Dataset Information Extraction from Scientific Text
Fine-tuned flan-t5-base to extract dataset identifiers and repository references from snippets of scientific publications.
What it does: Finds dataset IDs (GSE123456, DOIs, etc.) and repository names (GEO, Zenodo, etc.) in text snippets from papers.
Trained on: vida-nyu/pmc-articles-dataset-mentions-snippets - PMC article snippets extracted using Data Gatherer
Quick Start
from transformers import AutoTokenizer, AutoModelForSeq2SeqLM
model = AutoModelForSeq2SeqLM.from_pretrained("vida-nyu/flan-t5-base-dataref-info-extract")

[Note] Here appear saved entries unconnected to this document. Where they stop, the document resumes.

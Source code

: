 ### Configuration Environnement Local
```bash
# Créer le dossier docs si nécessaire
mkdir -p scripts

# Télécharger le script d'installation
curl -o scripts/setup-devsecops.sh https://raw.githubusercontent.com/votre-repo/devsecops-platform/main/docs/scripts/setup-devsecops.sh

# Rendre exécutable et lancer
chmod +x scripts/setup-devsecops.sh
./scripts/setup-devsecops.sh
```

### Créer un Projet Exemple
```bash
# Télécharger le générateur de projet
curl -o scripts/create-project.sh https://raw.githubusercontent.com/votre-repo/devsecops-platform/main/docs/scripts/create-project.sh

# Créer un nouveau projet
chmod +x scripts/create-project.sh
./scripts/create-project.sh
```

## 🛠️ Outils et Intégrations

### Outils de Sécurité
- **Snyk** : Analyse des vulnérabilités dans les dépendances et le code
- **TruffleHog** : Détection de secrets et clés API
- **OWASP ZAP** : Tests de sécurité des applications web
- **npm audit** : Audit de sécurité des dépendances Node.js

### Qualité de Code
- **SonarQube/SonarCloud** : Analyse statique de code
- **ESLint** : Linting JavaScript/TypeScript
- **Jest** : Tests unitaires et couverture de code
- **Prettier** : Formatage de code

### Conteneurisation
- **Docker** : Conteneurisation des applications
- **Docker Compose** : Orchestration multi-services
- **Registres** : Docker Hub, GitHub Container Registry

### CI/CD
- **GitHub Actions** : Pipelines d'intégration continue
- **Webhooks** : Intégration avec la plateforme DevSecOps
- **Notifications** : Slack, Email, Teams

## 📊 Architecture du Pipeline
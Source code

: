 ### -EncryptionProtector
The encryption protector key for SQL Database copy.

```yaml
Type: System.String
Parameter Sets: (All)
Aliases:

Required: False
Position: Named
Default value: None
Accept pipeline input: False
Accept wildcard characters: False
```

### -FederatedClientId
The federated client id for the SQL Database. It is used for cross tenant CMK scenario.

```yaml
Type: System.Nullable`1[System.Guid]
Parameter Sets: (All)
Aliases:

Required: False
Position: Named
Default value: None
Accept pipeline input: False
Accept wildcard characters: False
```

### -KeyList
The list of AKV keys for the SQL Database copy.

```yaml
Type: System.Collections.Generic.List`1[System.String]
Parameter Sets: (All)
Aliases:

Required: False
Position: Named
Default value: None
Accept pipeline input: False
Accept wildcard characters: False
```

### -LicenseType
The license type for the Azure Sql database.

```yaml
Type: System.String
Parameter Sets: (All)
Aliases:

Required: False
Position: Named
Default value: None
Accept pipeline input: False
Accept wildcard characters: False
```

tokenizer = AutoTokenizer.from_pretrained("vida-nyu/flan-t5-base-dataref-info-extract")
text = "Extract dataset information: The data are in GEO under GSE123456."
inputs = tokenizer(text, return_tensors="pt", max_length=512, truncation=True)
outputs = model.generate(**inputs, max_length=256, num_beams=4)
print(tokenizer.decode(outputs[0], skip_special_tokens=True))
Training Details
- Base: flan-t5-base (250M params)
- Data: PMC snippets with/without dataset mentions. Used 80/20 train-test split
- Config: 5 epochs, lr=3e-4, batch=16 (effective)
- Input: Max 512 tokens with prefix "Extract dataset information: "
- Output: Structured dataset info or null for no-dataset cases
Limitations
- Max 512 tokens input (truncates long passages)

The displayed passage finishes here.